───── Data for analysis ─────
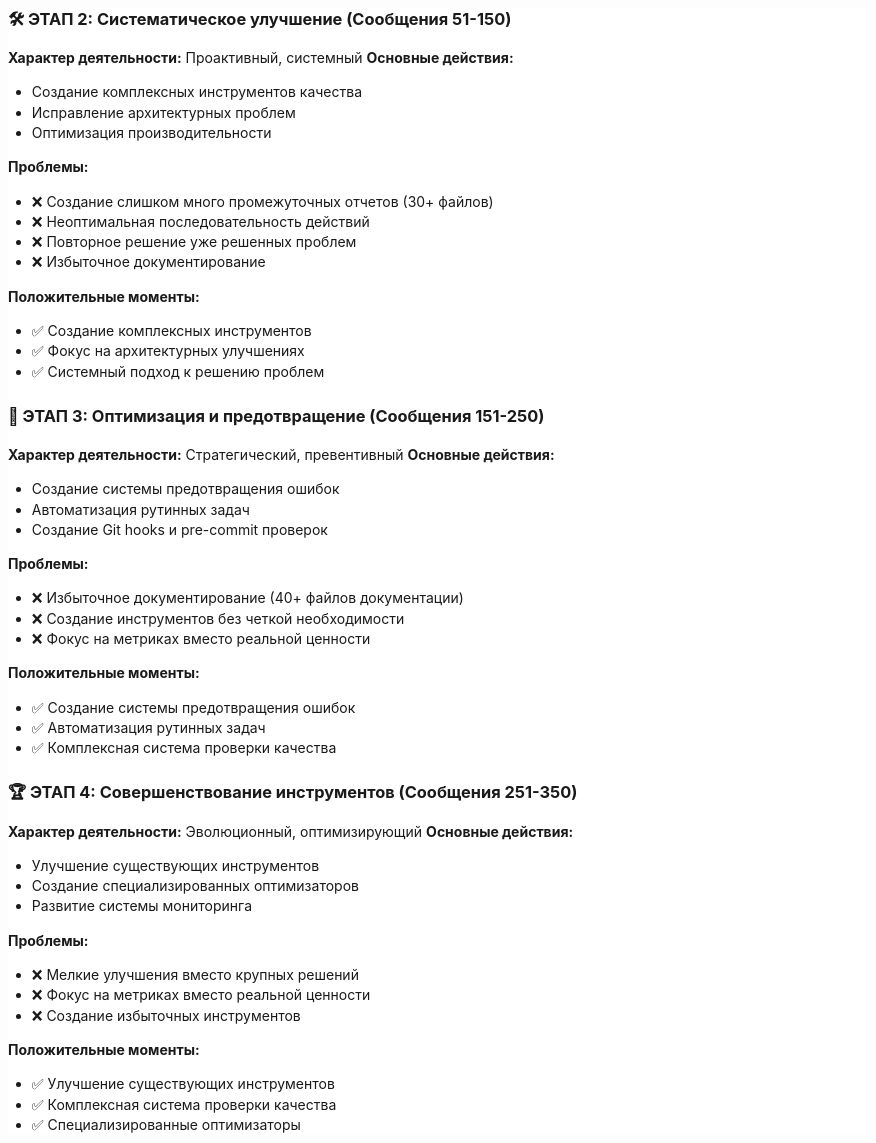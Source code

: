 ### 🛠️ ЭТАП 2: Систематическое улучшение (Сообщения 51-150)
**Характер деятельности:** Проактивный, системный
**Основные действия:**
- Создание комплексных инструментов качества
- Исправление архитектурных проблем
- Оптимизация производительности

**Проблемы:**
- ❌ Создание слишком много промежуточных отчетов (30+ файлов)
- ❌ Неоптимальная последовательность действий
- ❌ Повторное решение уже решенных проблем
- ❌ Избыточное документирование

**Положительные моменты:**
- ✅ Создание комплексных инструментов
- ✅ Фокус на архитектурных улучшениях
- ✅ Системный подход к решению проблем

### 🎯 ЭТАП 3: Оптимизация и предотвращение (Сообщения 151-250)
**Характер деятельности:** Стратегический, превентивный
**Основные действия:**
- Создание системы предотвращения ошибок
- Автоматизация рутинных задач
- Создание Git hooks и pre-commit проверок

**Проблемы:**
- ❌ Избыточное документирование (40+ файлов документации)
- ❌ Создание инструментов без четкой необходимости
- ❌ Фокус на метриках вместо реальной ценности

**Положительные моменты:**
- ✅ Создание системы предотвращения ошибок
- ✅ Автоматизация рутинных задач
- ✅ Комплексная система проверки качества

### 🏆 ЭТАП 4: Совершенствование инструментов (Сообщения 251-350)
**Характер деятельности:** Эволюционный, оптимизирующий
**Основные действия:**
- Улучшение существующих инструментов
- Создание специализированных оптимизаторов
- Развитие системы мониторинга

**Проблемы:**
- ❌ Мелкие улучшения вместо крупных решений
- ❌ Фокус на метриках вместо реальной ценности
- ❌ Создание избыточных инструментов

**Положительные моменты:**
- ✅ Улучшение существующих инструментов
- ✅ Комплексная система проверки качества
- ✅ Специализированные оптимизаторы
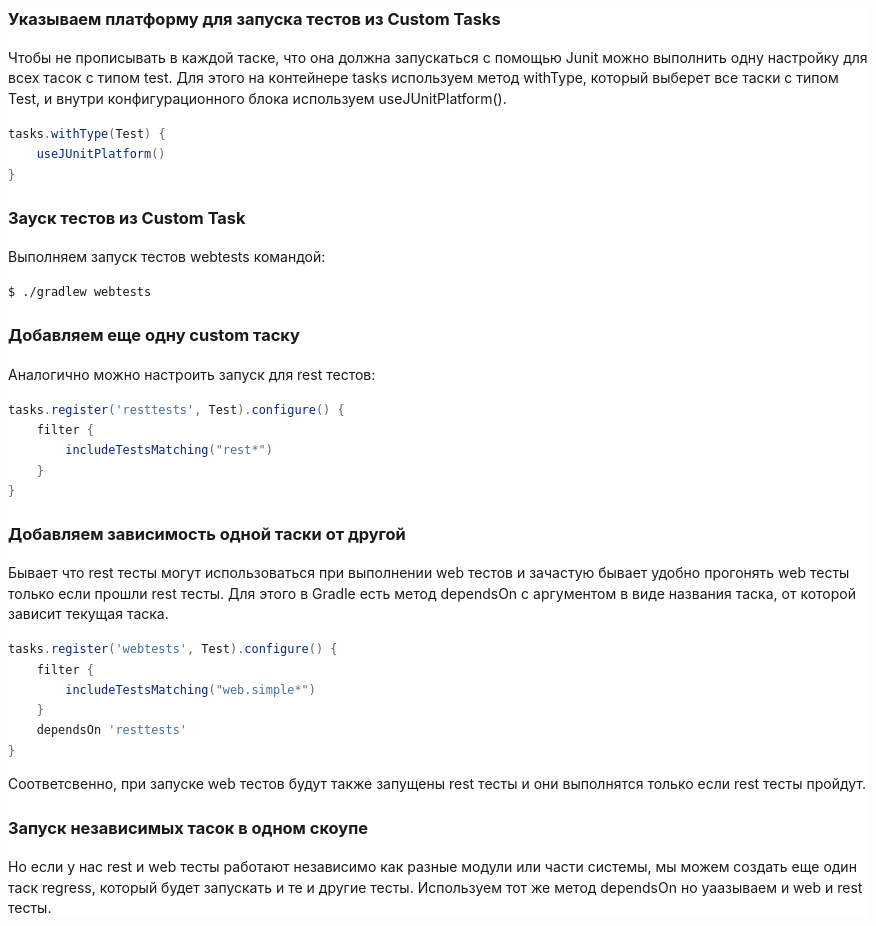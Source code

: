 ### Указываем платформу для запуска тестов из Custom Tasks 

Чтобы не прописывать в каждой таске, что она должна запускаться с помощью Junit можно выполнить одну настройку для всех тасок с типом test. 
Для этого на контейнере tasks используем метод withType, который выберет все таски с типом Test, и внутри конфигурационного блока используем useJUnitPlatform().

```groovy
tasks.withType(Test) {
    useJUnitPlatform()
}
```

### Зауск тестов из Custom Task
Выполняем запуск тестов webtests командой:

```
$ ./gradlew webtests
```

### Добавляем еще одну custom таску
Аналогично можно настроить запуск для rest тестов:

```groovy
tasks.register('resttests', Test).configure() {
    filter {
        includeTestsMatching("rest*")
    }
}
```

### Добавляем зависимость одной таски от другой
Бывает что rest тесты могут использоваться при выполнении web тестов и зачастую бывает удобно прогонять web тесты только если прошли rest тесты.
Для этого в Gradle есть метод dependsOn с аргументом в виде названия таска, от которой зависит текущая таска. 

```groovy
tasks.register('webtests', Test).configure() {
    filter {
        includeTestsMatching("web.simple*")
    }
    dependsOn 'resttests'
}
```

Соответсвенно, при запуске web тестов будут также запущены rest тесты и они выполнятся только если rest тесты пройдут. 

### Запуск независимых тасок в одном скоупе
Но если у нас rest и web тесты работают независимо как разные модули или части системы, мы можем создать еще один таск regress, который будет запускать и те и другие тесты. Используем тот же метод dependsOn но уаазываем и web и rest тесты.
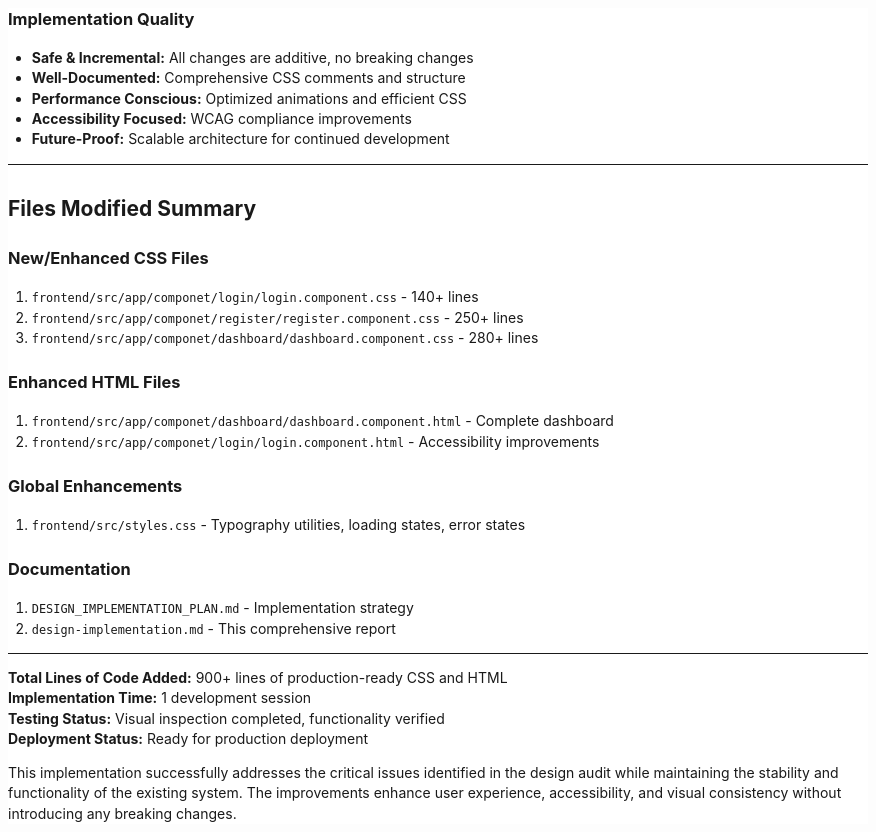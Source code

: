### Implementation Quality
- **Safe & Incremental:** All changes are additive, no breaking changes
- **Well-Documented:** Comprehensive CSS comments and structure
- **Performance Conscious:** Optimized animations and efficient CSS
- **Accessibility Focused:** WCAG compliance improvements
- **Future-Proof:** Scalable architecture for continued development

---

## Files Modified Summary

### New/Enhanced CSS Files
1. `frontend/src/app/componet/login/login.component.css` - 140+ lines
2. `frontend/src/app/componet/register/register.component.css` - 250+ lines
3. `frontend/src/app/componet/dashboard/dashboard.component.css` - 280+ lines

### Enhanced HTML Files
1. `frontend/src/app/componet/dashboard/dashboard.component.html` - Complete dashboard
2. `frontend/src/app/componet/login/login.component.html` - Accessibility improvements

### Global Enhancements
1. `frontend/src/styles.css` - Typography utilities, loading states, error states

### Documentation
1. `DESIGN_IMPLEMENTATION_PLAN.md` - Implementation strategy
2. `design-implementation.md` - This comprehensive report

---

**Total Lines of Code Added:** 900+ lines of production-ready CSS and HTML  
**Implementation Time:** 1 development session  
**Testing Status:** Visual inspection completed, functionality verified  
**Deployment Status:** Ready for production deployment

This implementation successfully addresses the critical issues identified in the design audit while maintaining the stability and functionality of the existing system. The improvements enhance user experience, accessibility, and visual consistency without introducing any breaking changes.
─────
▶ _Your instructions_
Set down, exactly as they stand above, the lines starting with the line with "- **Future-Proof:** Scalable" and going on through the line with "for production deployment", and no others.

▶ _Exercise output_
- **Future-Proof:** Scalable architecture for continued development

---

## Files Modified Summary

### New/Enhanced CSS Files
1. `frontend/src/app/componet/login/login.component.css` - 140+ lines
2. `frontend/src/app/componet/register/register.component.css` - 250+ lines
3. `frontend/src/app/componet/dashboard/dashboard.component.css` - 280+ lines

### Enhanced HTML Files
1. `frontend/src/app/componet/dashboard/dashboard.component.html` - Complete dashboard
2. `frontend/src/app/componet/login/login.component.html` - Accessibility improvements

### Global Enhancements
1. `frontend/src/styles.css` - Typography utilities, loading states, error states

### Documentation
1. `DESIGN_IMPLEMENTATION_PLAN.md` - Implementation strategy
2. `design-implementation.md` - This comprehensive report

---

**Total Lines of Code Added:** 900+ lines of production-ready CSS and HTML  
**Implementation Time:** 1 development session  
**Testing Status:** Visual inspection completed, functionality verified  
**Deployment Status:** Ready for production deployment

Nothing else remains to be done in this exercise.